Unipa: Penelitian Mangrove dan Lamun untuk Mitigasi Perubahan Iklim
Universitas Papua (Unipa) memimpin riset internasional tentang peran ekosistem mangrove dan lamun dalam mitigasi perubahan iklim di Raja Ampat dan Sorong, Papua Barat Daya, melibatkan ilmuwan lokal dan asing serta masyarakat setempat.
Manokwari, 14 Februari 2025 - Universitas Papua (Unipa) memulai penelitian internasional skala besar untuk mengungkap peran penting ekosistem mangrove dan padang lamun dalam melawan perubahan iklim dan dampaknya terhadap masyarakat pesisir. Penelitian inovatif ini, bertajuk 'Solusi Iklim Biru', memfokuskan dua wilayah utama di Provinsi Papua Barat Daya: Raja Ampat dan Sorong.
Kerjasama Internasional untuk Mitigasi Perubahan Iklim
Unipa berkolaborasi dengan University of Rhode Island, East Carolina University, dan University of the Virgin Islands dalam proyek ambisius ini. Wakil Rektor Unipa, Dr. Yusuf Sawaki, menjelaskan bahwa penelitian melibatkan dua tim utama. Tim ilmu alam (natural science) bertugas mengumpulkan data ekologi dan lingkungan terkait mangrove dan lamun. Sementara itu, tim ilmu sosial (citizen science) fokus pada data pemanfaatan sumber daya mangrove dan lamun berdasarkan kearifan lokal masyarakat.
Pendekatan transdisipliner yang unik ini menggabungkan ilmu alam dan sosial untuk menghasilkan data dan prediksi akurat, mencegah kepunahan habitat vital ini. Dr. Sawaki menekankan pentingnya kerjasama internasional dalam menyediakan informasi ilmiah untuk perumusan kebijakan pemerintah pusat dan daerah terkait pemanfaatan sumber daya pesisir. Pembangunan berkelanjutan, katanya, harus mempertimbangkan keberadaan ekosistem mangrove dan lamun.
Peran Masyarakat Lokal dalam Pelestarian
Tim ilmu sosial telah melakukan diskusi kelompok terfokus untuk meningkatkan pemahaman masyarakat lokal tentang peran ekosistem mangrove dan lamun dalam menyerap karbon. Kedua habitat ini menawarkan solusi inovatif dalam menghadapi perubahan iklim global, sehingga pelestariannya membutuhkan peran aktif masyarakat. Tradisi dan nilai-nilai lokal yang masih dipegang erat oleh masyarakat menjadi kunci keberhasilan upaya konservasi ini.
Dr.
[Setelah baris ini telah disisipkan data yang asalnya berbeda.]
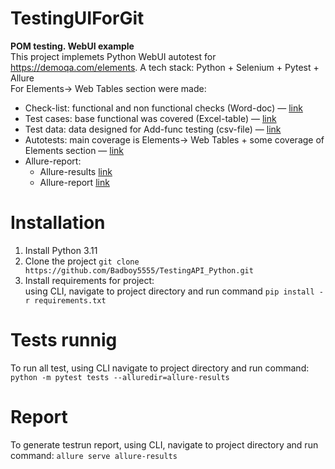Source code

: # TestingUIForGit
**POM testing. WebUI example**  
This project implemets Python WebUI autotest for https://demoqa.com/elements.  A tech stack: Python + Selenium + Pytest + Allure  
For Elements-> Web Tables section were made:
- Check-list: functional and non functional checks (Word-doc) — [link](https://github.com/Badboy5555/TestingUIForGit_POM/blob/main/%D0%A7%D0%B5%D0%BA-%D0%BB%D0%B8%D1%81%D1%82.docx)
- Test cases: base functional was covered (Excel-table) — [link](https://github.com/Badboy5555/TestingUIForGit_POM/blob/main/%D0%A2%D0%B5%D1%81%D1%82-%D0%BA%D0%B5%D0%B9%D1%81%D1%8B.xlsx) 
- Test data: data designed for Add-func testing (csv-file) — [link](https://github.com/Badboy5555/TestingUIForGit_POM/blob/main/data/data_for_web_table_add_person.csv)
- Autotests: main coverage is Elements-> Web Tables + some coverage of Elements section — [link](https://github.com/Badboy5555/TestingUIForGit_POM/blob/main/tests/elements_page_test.py)
- Allure-report:  
  * Allure-results [link](https://github.com/Badboy5555/TestingUIForGit_POM/blob/main/allure_results.zip)  
  * Allure-report [link](https://github.com/Badboy5555/TestingUIForGit_POM/tree/main/allure_report)
 
 # Installation
1. Install Python 3.11
2. Clone the project `git clone https://github.com/Badboy5555/TestingAPI_Python.git`
3. Install requirements for project:   
   using CLI, navigate to project directory and run command `pip install -r requirements.txt`
   
# Tests runnig
To run all test, using CLI navigate to project directory and run command: `python -m pytest tests --alluredir=allure-results`

# Report 
To generate testrun report, using CLI, navigate to project directory and run command: `allure serve allure-results`

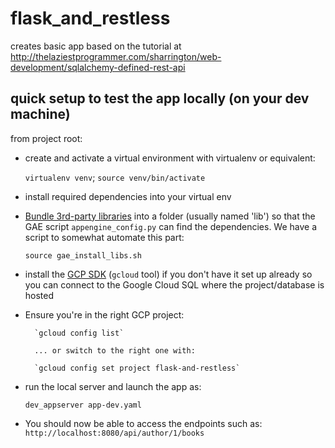 # flask_and_restless
creates basic app based on the tutorial at http://thelaziestprogrammer.com/sharrington/web-development/sqlalchemy-defined-rest-api

## quick setup to test the app locally (on your dev machine)
from project root:

* create and activate a virtual environment with virtualenv or equivalent:

  `virtualenv venv`; `source venv/bin/activate`
        
* install required dependencies into your virtual env
* [Bundle 3rd-party libraries](https://cloud.google.com/appengine/docs/standard/python/tools/using-libraries-python-27) into a folder (usually named 'lib') so that the GAE script `appengine_config.py` can find the dependencies. We have a script to somewhat automate this part:

    `source gae_install_libs.sh`  
* install the [GCP SDK](https://cloud.google.com/appengine/docs/standard/go/download) (`gcloud` tool) if you don't have it set up already
so you can connect to the Google Cloud SQL where the project/database is hosted
* Ensure you're in the right GCP project:

        `gcloud config list`

        ... or switch to the right one with:
        
        `gcloud config set project flask-and-restless`

* run the local server and launch the app as: 

    `dev_appserver app-dev.yaml` 

* You should now be able to access the endpoints such as: `http://localhost:8080/api/author/1/books`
Sawaki menambahkan, rangkaian kerjasama internasional ini diawali dengan workshop selama tiga hari (9-11 Januari 2025) di Sorong. Workshop bertema 'Konvergensi Pengetahuan Mengenai Solusi Iklim Biru dan Penelitian Tentang Pengembangan Global Center Karbon Biru dan Solusi Perubahan Iklim Dunia' bertujuan memfasilitasi kerjasama riset antara universitas di Amerika Serikat dan Indonesia, serta para pemangku kepentingan di daerah.
Kesimpulan: Kolaborasi untuk Masa Depan
Penelitian kolaboratif Unipa ini menandai langkah signifikan dalam memahami dan melindungi ekosistem mangrove dan lamun di Papua Barat Daya. Dengan menggabungkan keahlian ilmiah internasional dan pengetahuan lokal, penelitian ini diharapkan memberikan kontribusi penting bagi upaya mitigasi perubahan iklim global dan pembangunan berkelanjutan di wilayah tersebut. Hasil riset ini akan menjadi acuan penting bagi kebijakan pemerintah dan praktik konservasi yang berkelanjutan untuk generasi mendatang. Pentingnya kolaborasi antara ilmuwan, pemerintah, dan masyarakat lokal dalam menjaga kelestarian lingkungan menjadi fokus utama penelitian ini.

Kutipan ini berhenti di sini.